** Opening Record extracts block **

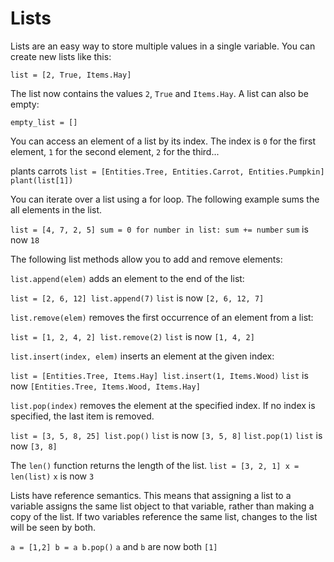 # Lists
Lists are an easy way to store multiple values in a single variable.
You can create new lists like this:

`list = [2, True, Items.Hay]`

The list now contains the values `2`, `True` and `Items.Hay`.
A list can also be empty:

`empty_list = []`

You can access an element of a list by its index. The index is `0` for the first element, `1` for the second element, `2` for the third...

plants carrots
`list = [Entities.Tree, Entities.Carrot, Entities.Pumpkin]
plant(list[1])`

You can iterate over a list using a for loop. The following example sums the all elements in the list.

`list = [4, 7, 2, 5]
sum = 0
for number in list:
	sum += number`
`sum` is now `18`

The following list methods allow you to add and remove elements:

`list.append(elem)` adds an element to the end of the list:

`list = [2, 6, 12]
list.append(7)`
`list` is now `[2, 6, 12, 7]`

`list.remove(elem)` removes the first occurrence of an element from a list:

`list = [1, 2, 4, 2]
list.remove(2)`
`list` is now `[1, 4, 2]`

`list.insert(index, elem)` inserts an element at the given index:

`list = [Entities.Tree, Items.Hay]
list.insert(1, Items.Wood)`
`list` is now `[Entities.Tree, Items.Wood, Items.Hay]`

`list.pop(index)` removes the element at the specified index.
If no index is specified, the last item is removed.

`list = [3, 5, 8, 25]
list.pop()`
`list` is now `[3, 5, 8]`
`list.pop(1)`
`list` is now `[3, 8]`

The `len()` function returns the length of the list.
`list = [3, 2, 1]
x = len(list)`
`x` is now `3`

Lists have reference semantics. This means that assigning a list to a variable assigns the same list object to that variable, rather than making a copy of the list.
If two variables reference the same list, changes to the list will be seen by both.

`a = [1,2]
b = a
b.pop()`
`a` and `b` are now both `[1]`
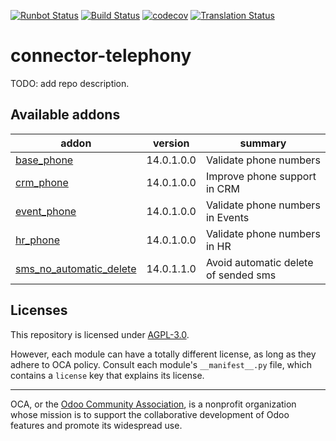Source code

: [![Runbot Status](https://runbot.odoo-community.org/runbot/badge/flat/228/14.0.svg)](https://runbot.odoo-community.org/runbot/repo/github-com-oca-connector-telephony-228)
[![Build Status](https://travis-ci.com/OCA/connector-telephony.svg?branch=14.0)](https://travis-ci.com/OCA/connector-telephony)
[![codecov](https://codecov.io/gh/OCA/connector-telephony/branch/14.0/graph/badge.svg)](https://codecov.io/gh/OCA/connector-telephony)
[![Translation Status](https://translation.odoo-community.org/widgets/connector-telephony-14-0/-/svg-badge.svg)](https://translation.odoo-community.org/engage/connector-telephony-14-0/?utm_source=widget)

<!-- /!\ do not modify above this line -->

# connector-telephony

TODO: add repo description.

<!-- /!\ do not modify below this line -->

<!-- prettier-ignore-start -->

[//]: # (addons)

Available addons
----------------
addon | version | summary
--- | --- | ---
[base_phone](base_phone/) | 14.0.1.0.0 | Validate phone numbers
[crm_phone](crm_phone/) | 14.0.1.0.0 | Improve phone support in CRM
[event_phone](event_phone/) | 14.0.1.0.0 | Validate phone numbers in Events
[hr_phone](hr_phone/) | 14.0.1.0.0 | Validate phone numbers in HR
[sms_no_automatic_delete](sms_no_automatic_delete/) | 14.0.1.1.0 | Avoid automatic delete of sended sms

[//]: # (end addons)

<!-- prettier-ignore-end -->

## Licenses

This repository is licensed under [AGPL-3.0](LICENSE).

However, each module can have a totally different license, as long as they adhere to OCA
policy. Consult each module's `__manifest__.py` file, which contains a `license` key
that explains its license.

----

OCA, or the [Odoo Community Association](http://odoo-community.org/), is a nonprofit
organization whose mission is to support the collaborative development of Odoo features
and promote its widespread use.
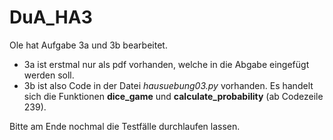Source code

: # DuA_HA3

Ole hat Aufgabe 3a und 3b bearbeitet.
* 3a ist erstmal nur als pdf vorhanden, welche in die Abgabe eingefügt werden soll.
* 3b ist also Code in der Datei *hausuebung03.py* vorhanden. Es handelt sich die Funktionen **dice_game** und **calculate_probability** (ab Codezeile 239).

Bitte am Ende nochmal die Testfälle durchlaufen lassen.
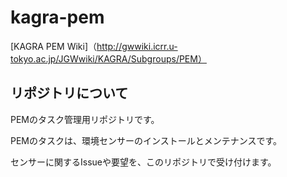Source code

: # kagra-pem
[KAGRA PEM Wiki]（http://gwwiki.icrr.u-tokyo.ac.jp/JGWwiki/KAGRA/Subgroups/PEM）

## リポジトリについて
PEMのタスク管理用リポジトリです。

PEMのタスクは、環境センサーのインストールとメンテナンスです。

センサーに関するIssueや要望を、このリポジトリで受け付けます。
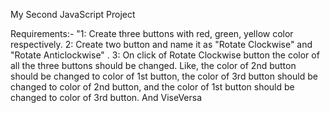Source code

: My Second JavaScript Project

Requirements:- 
"1: Create three buttons with red, green, yellow color respectively. 
2: Create two button and name it as "Rotate Clockwise" and "Rotate Anticlockwise" . 
3: On click of Rotate Clockwise button the color of all the three buttons should be changed. 
  Like, the color of 2nd button should be changed to color of 1st button,
  the color of 3rd button should be changed to color of 2nd button, 
  and the color of 1st button should be changed to color of 3rd button. And ViseVersa

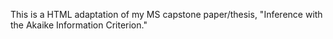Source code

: This is a HTML adaptation of my MS capstone paper/thesis, "Inference with the Akaike Information Criterion."
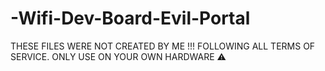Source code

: # -Wifi-Dev-Board-Evil-Portal
THESE FILES WERE NOT CREATED BY ME !!! FOLLOWING ALL TERMS OF SERVICE. ONLY USE ON YOUR OWN HARDWARE ⚠️
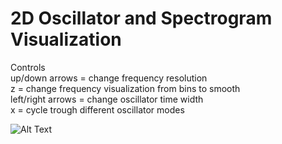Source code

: # 2D Oscillator and Spectrogram Visualization

Controls <br />
up/down arrows = change frequency resolution <br />
z = change frequency visualization from bins to smooth <br />
left/right arrows = change oscillator time width <br />
x = cycle trough different oscillator modes <br />

![Alt Text](https://github.com/Tangenten/2D-Oscillator-Spectrogram/blob/main/beats.gif?raw=true)
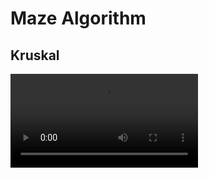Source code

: # Maze Algorithm

## Kruskal
![Kruskal](https://github.com/harfondy/playground/raw/refs/heads/main/algorithm/maze/alg/kruskal.mp4)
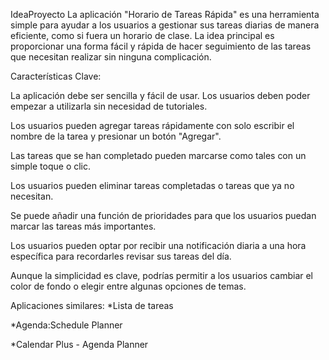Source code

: IdeaProyecto
La aplicación "Horario de Tareas Rápida" es una herramienta simple para ayudar a los usuarios a gestionar sus tareas diarias de manera eficiente, como si fuera un horario de clase. La idea principal es proporcionar una forma fácil y rápida de hacer seguimiento de las tareas que necesitan realizar sin ninguna complicación.

Características Clave:

La aplicación debe ser sencilla y fácil de usar. Los usuarios deben poder empezar a utilizarla sin necesidad de tutoriales.

Los usuarios pueden agregar tareas rápidamente con solo escribir el nombre de la tarea y presionar un botón "Agregar".

Las tareas que se han completado pueden marcarse como tales con un simple toque o clic.

Los usuarios pueden eliminar tareas completadas o tareas que ya no necesitan.

Se puede añadir una función de prioridades para que los usuarios puedan marcar las tareas más importantes.

Los usuarios pueden optar por recibir una notificación diaria a una hora específica para recordarles revisar sus tareas del día.

Aunque la simplicidad es clave, podrías permitir a los usuarios cambiar el color de fondo o elegir entre algunas opciones de temas.

Aplicaciones similares: *Lista de tareas

*Agenda:Schedule Planner

*Calendar Plus - Agenda Planner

** Closing Record extracts block **

» Required work:
Taking the entries above, copy word for word the lines from the one with "and promote its widespread use." up to and including the one with "2: Create two", without any picture.

» Solution to the problem:
and promote its widespread use.
Source code

: # DuA_HA3

Ole hat Aufgabe 3a und 3b bearbeitet.
* 3a ist erstmal nur als pdf vorhanden, welche in die Abgabe eingefügt werden soll.
* 3b ist also Code in der Datei *hausuebung03.py* vorhanden. Es handelt sich die Funktionen **dice_game** und **calculate_probability** (ab Codezeile 239).

Bitte am Ende nochmal die Testfälle durchlaufen lassen.
Source code

: # kagra-pem
[KAGRA PEM Wiki]（http://gwwiki.icrr.u-tokyo.ac.jp/JGWwiki/KAGRA/Subgroups/PEM）

## リポジトリについて
PEMのタスク管理用リポジトリです。

PEMのタスクは、環境センサーのインストールとメンテナンスです。

センサーに関するIssueや要望を、このリポジトリで受け付けます。
Source code

: My Second JavaScript Project

Requirements:- 
"1: Create three buttons with red, green, yellow color respectively. 
2: Create two button and name it as "Rotate Clockwise" and "Rotate Anticlockwise" . 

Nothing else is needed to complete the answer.